Courts grappling with third-party releases

How far should a court go in granting third-party releases to facilitate complex, multiparty litigation brought in the context of Companies’ Creditors Arrangement Act restructurings?

It’s a question that has remained open ever since the Ontario Court of Appeal accepted the settlement reached in the asset-backed commercial paper crisis and one that Superior Court Justice Colin Campbell, the judge who initially approved the deal in that matter, will have to answer in deciding whether to do so in relation to three agreements between Hollinger Inc. and each of Torys LLP, KPMG, and various outside directors of the company.

But the broad third-party releases built into the ABCP plan proved to be the sticking point. The releases operated in favour of most market participants, including ABCP sellers and liquidity support and asset providers, all of whom were third parties in relation to the debtor trusts.

Without these releases, the plan was a no go as they were the sine qua non without which the note holders behind the plan weren’t prepared to extend the market-funding facilities at the heart of the restructuring.

Less than a month after Campbell’s sanction order in the ABCP matter, aggrieved bondholders asked the Ontario Court of Appeal to overturn it. The Court of Appeal took a surprisingly long time to release its decision, which it finally did in late August 2008.

Although seemingly holding its nose as it did so, the court concluded that the CCAA did give Campbell the power to approve the releases and that he had acted within his discretion in doing so on the facts of this case.

Undaunted, the dissidents sought leave to appeal to the Supreme Court of Canada. To the general surprise of almost everyone, the court refused to grant leave. In accordance with its usual practice, the top court gave no reasons for the refusal.

Campbell, who heard the motion for approval of the Hollinger settlement in mid-April, will now have to make his decision on the issue in the face of objections from Conrad Black, his wife Barbara Amiel-Black, and John Boultbee, Peter Atkinson, and David Radler, all former officers and inside directors of the company.

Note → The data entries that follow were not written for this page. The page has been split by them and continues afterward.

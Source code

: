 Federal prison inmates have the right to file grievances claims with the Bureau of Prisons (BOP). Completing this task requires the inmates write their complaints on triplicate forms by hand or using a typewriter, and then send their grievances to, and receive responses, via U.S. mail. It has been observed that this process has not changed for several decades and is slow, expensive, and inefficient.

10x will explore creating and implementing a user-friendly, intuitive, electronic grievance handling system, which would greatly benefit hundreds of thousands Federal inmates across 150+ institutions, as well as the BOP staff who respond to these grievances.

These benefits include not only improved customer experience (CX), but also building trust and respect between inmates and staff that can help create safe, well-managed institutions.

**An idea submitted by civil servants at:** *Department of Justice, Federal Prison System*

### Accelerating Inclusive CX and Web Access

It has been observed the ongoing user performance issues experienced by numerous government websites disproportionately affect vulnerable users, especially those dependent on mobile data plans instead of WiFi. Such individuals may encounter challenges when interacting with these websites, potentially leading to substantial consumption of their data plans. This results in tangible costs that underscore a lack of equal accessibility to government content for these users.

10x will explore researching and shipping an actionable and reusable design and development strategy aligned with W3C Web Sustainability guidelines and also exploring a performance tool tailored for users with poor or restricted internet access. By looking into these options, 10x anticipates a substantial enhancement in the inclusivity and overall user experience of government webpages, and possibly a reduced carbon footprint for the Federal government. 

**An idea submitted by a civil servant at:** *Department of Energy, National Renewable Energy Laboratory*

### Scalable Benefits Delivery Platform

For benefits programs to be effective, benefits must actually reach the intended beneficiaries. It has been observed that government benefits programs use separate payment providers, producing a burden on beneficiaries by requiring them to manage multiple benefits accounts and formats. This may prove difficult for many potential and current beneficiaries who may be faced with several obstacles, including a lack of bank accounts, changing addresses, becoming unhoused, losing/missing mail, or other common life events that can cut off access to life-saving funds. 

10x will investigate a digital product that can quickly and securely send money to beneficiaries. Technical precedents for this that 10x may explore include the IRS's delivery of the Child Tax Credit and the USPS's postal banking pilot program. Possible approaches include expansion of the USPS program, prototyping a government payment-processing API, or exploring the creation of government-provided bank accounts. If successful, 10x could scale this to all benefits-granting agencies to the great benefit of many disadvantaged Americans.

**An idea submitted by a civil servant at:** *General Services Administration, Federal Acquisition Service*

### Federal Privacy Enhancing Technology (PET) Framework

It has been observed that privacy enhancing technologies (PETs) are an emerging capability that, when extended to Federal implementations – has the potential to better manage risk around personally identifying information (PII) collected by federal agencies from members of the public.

As was the case with the ABCP settlement, the Hollinger deals include third-party releases and bar orders in favour of the settling parties. The third-party releases prevent the non-settling defendants from claiming contribution and indemnity against the settling parties.

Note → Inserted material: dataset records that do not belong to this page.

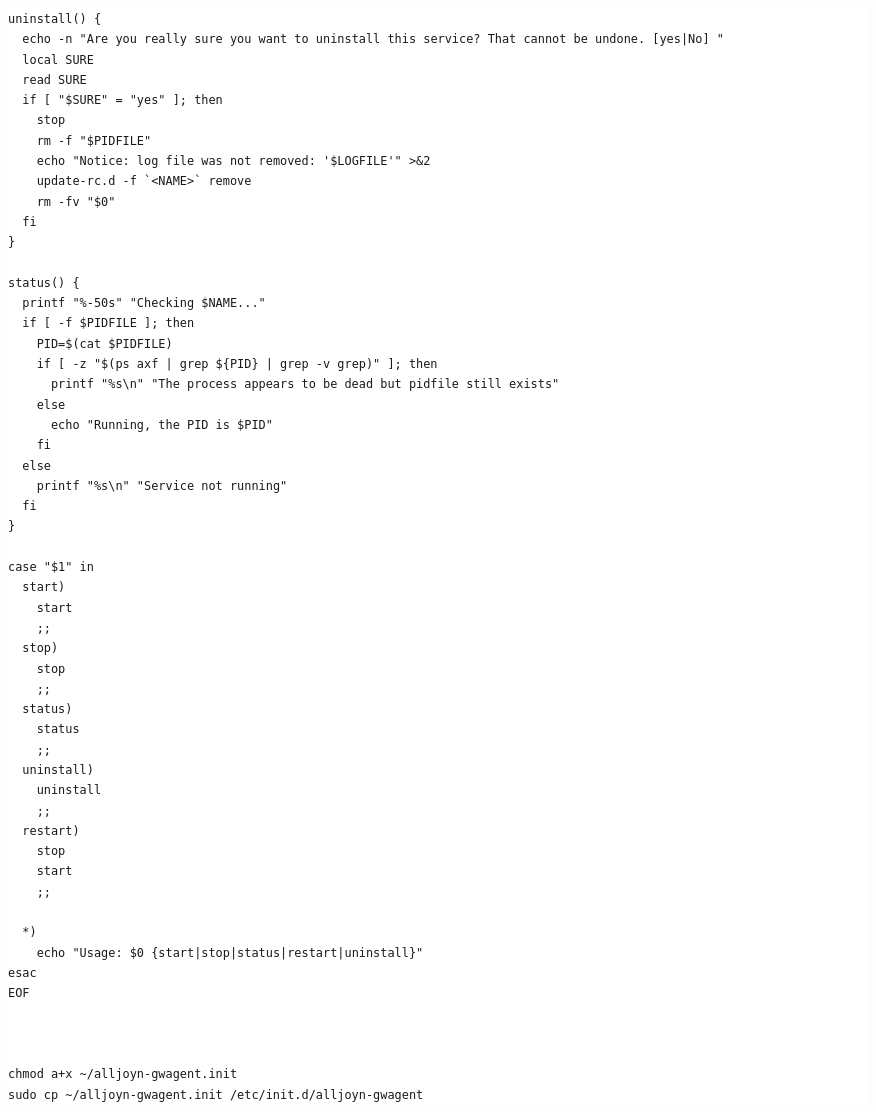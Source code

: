 	uninstall() {
	  echo -n "Are you really sure you want to uninstall this service? That cannot be undone. [yes|No] "
	  local SURE
	  read SURE
	  if [ "$SURE" = "yes" ]; then
	    stop
	    rm -f "$PIDFILE"
	    echo "Notice: log file was not removed: '$LOGFILE'" >&2
	    update-rc.d -f `<NAME>` remove
	    rm -fv "$0"
	  fi
	}
	
	status() {
	  printf "%-50s" "Checking $NAME..."
	  if [ -f $PIDFILE ]; then
	    PID=$(cat $PIDFILE)
	    if [ -z "$(ps axf | grep ${PID} | grep -v grep)" ]; then
	      printf "%s\n" "The process appears to be dead but pidfile still exists"
	    else
	      echo "Running, the PID is $PID"
	    fi
	  else
	    printf "%s\n" "Service not running"
	  fi
	}
	
	case "$1" in
	  start)
	    start
	    ;;
	  stop)
	    stop
	    ;;
	  status)
	    status
	    ;;
	  uninstall)
	    uninstall
	    ;;
	  restart)
	    stop
	    start
	    ;;

	  *)
	    echo "Usage: $0 {start|stop|status|restart|uninstall}"
	esac
	EOF


	
	chmod a+x ~/alljoyn-gwagent.init
	sudo cp ~/alljoyn-gwagent.init /etc/init.d/alljoyn-gwagent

Hollinger, Torys, KPMG, and the outside directors maintain that the settlements “will sever the daisy-chain of overlapping claims-over between the various parties to Hollinger-initiated proceedings” in a way that will simplify the complex litigation.

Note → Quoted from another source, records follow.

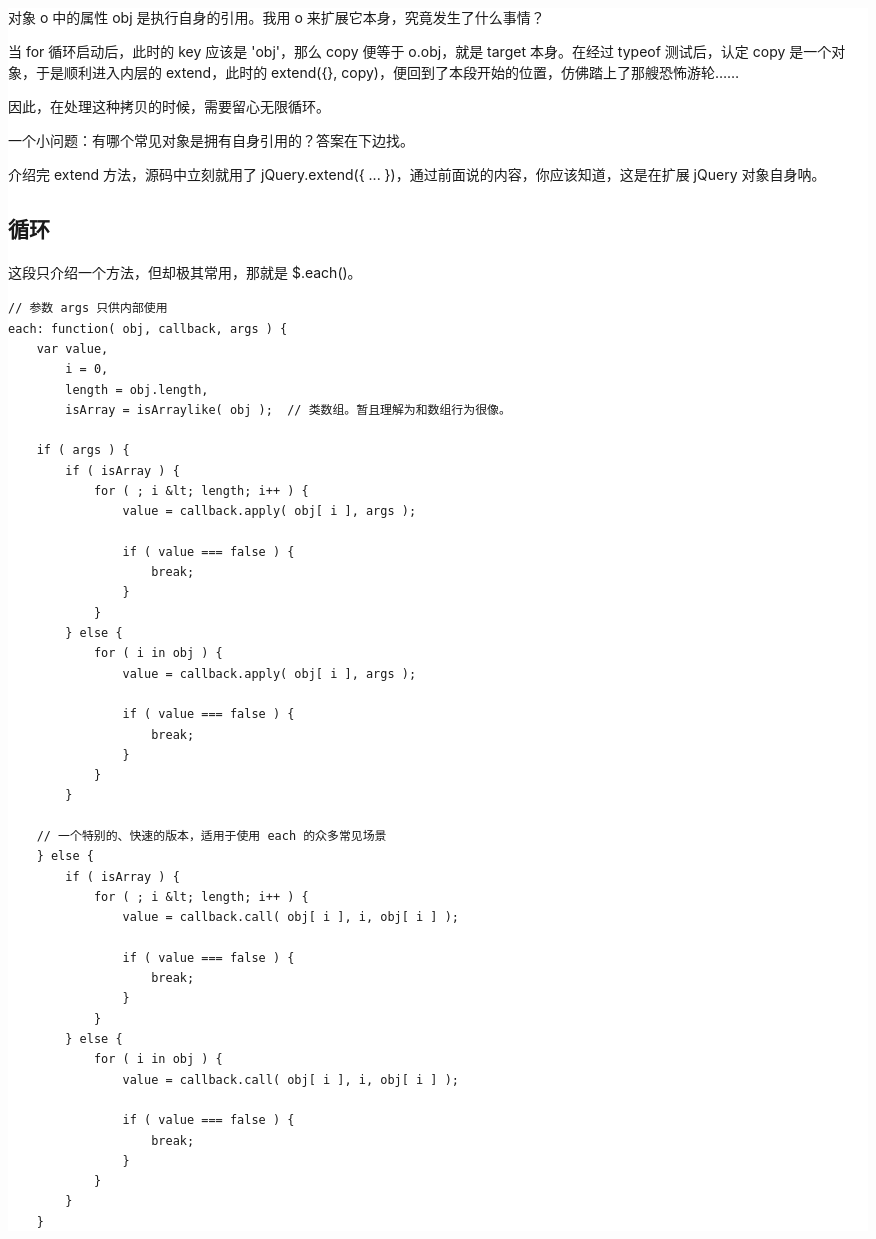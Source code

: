 对象 o 中的属性 obj 是执行自身的引用。我用 o 来扩展它本身，究竟发生了什么事情？

当 for 循环启动后，此时的 key 应该是 'obj'，那么 copy 便等于 o.obj，就是 target 本身。在经过 typeof 测试后，认定 copy 是一个对象，于是顺利进入内层的 extend，此时的 extend({}, copy)，便回到了本段开始的位置，仿佛踏上了那艘恐怖游轮……

因此，在处理这种拷贝的时候，需要留心无限循环。

一个小问题：有哪个常见对象是拥有自身引用的？答案在下边找。

介绍完 extend 方法，源码中立刻就用了 jQuery.extend({ ... })，通过前面说的内容，你应该知道，这是在扩展 jQuery 对象自身呐。

## 循环

这段只介绍一个方法，但却极其常用，那就是 $.each()。

    // 参数 args 只供内部使用
    each: function( obj, callback, args ) {
        var value,
            i = 0,
            length = obj.length,
            isArray = isArraylike( obj );  // 类数组。暂且理解为和数组行为很像。
    
        if ( args ) {
            if ( isArray ) {
                for ( ; i &lt; length; i++ ) {
                    value = callback.apply( obj[ i ], args );
    
                    if ( value === false ) {
                        break;
                    }
                }
            } else {
                for ( i in obj ) {
                    value = callback.apply( obj[ i ], args );
    
                    if ( value === false ) {
                        break;
                    }
                }
            }
    
        // 一个特别的、快速的版本，适用于使用 each 的众多常见场景
        } else {
            if ( isArray ) {
                for ( ; i &lt; length; i++ ) {
                    value = callback.call( obj[ i ], i, obj[ i ] );
    
                    if ( value === false ) {
                        break;
                    }
                }
            } else {
                for ( i in obj ) {
                    value = callback.call( obj[ i ], i, obj[ i ] );
    
                    if ( value === false ) {
                        break;
                    }
                }
            }
        }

They also maintain that granting the third-party release and bar orders will be economically neutral inasmuch as Hollinger has agreed to waive its right to pursue joint and several liability against the non-settling defendants.

As a result, Hollinger would limit the company’s recovery to each non-settling defendant’s proportionate share of liability.

Finally, they assert that Campbell’s jurisdiction to grant the third-party releases stems from the fact that he’s overseeing Hollinger’s CCAA restructuring and must approve the disposition of sizable assets.

But Jason Squire of Lerners LLP, who with senior counsel and colleague Earl Cherniak represents Black, notes there’s a fundamental difference between the ABCP and Hollinger matters.

“ABCP engaged the public interest because it involved saving a certain portion of Canada’s capital markets,” he says. “Hollinger is private litigation albeit in the context of a restructuring.”

According to Squire, the third-party releases will fundamentally change the dynamics of the litigation and discovery process involving the non-settling defendants.

“Black has been sued in his own right and needs to make full answer and defence, much of which is in the hearts and minds of KPMG and Torys, who in turn need to be substantively involved in the litigation process so that an appropriate apportionment of liability can be made at trial,” says Squire.

“The terms of the settlement that achieve so-called economic neutrality do not address this issue.”
Fasken Martineau DuMoulin LLP’s Aubrey Kauffman, an insolvency and restructuring lawyer who’s not involved in the Hollinger matter, says third-party releases weren’t controversial until after the ABCP settlement.

“In the insolvency world, some level of third-party release is almost always standard fare these days,” he says. “It started some years ago with the practice of including directors and officers and then insurers in the releases. And that made sense to almost everyone.

“But many people think things got out of control in ABCP where the releases went so far as to cover solvent third parties.”

Since ABCP, third-party releases have been granted in the Nortel Networks and Canwest restructuring proceedings. More recently, in Re Kitchener Frame Ltd., Justice Geoff Morawetz of the Ontario Superior Court ruled that the Bankruptcy and Insolvency Act permitted the same third-party releases that were possible under the CCAA.

“What’s happened is that ABCP started a creeping trend that is getting bigger and bigger,” says Kauffman. “Whether that will hold up at the Court of Appeal level remains to be seen."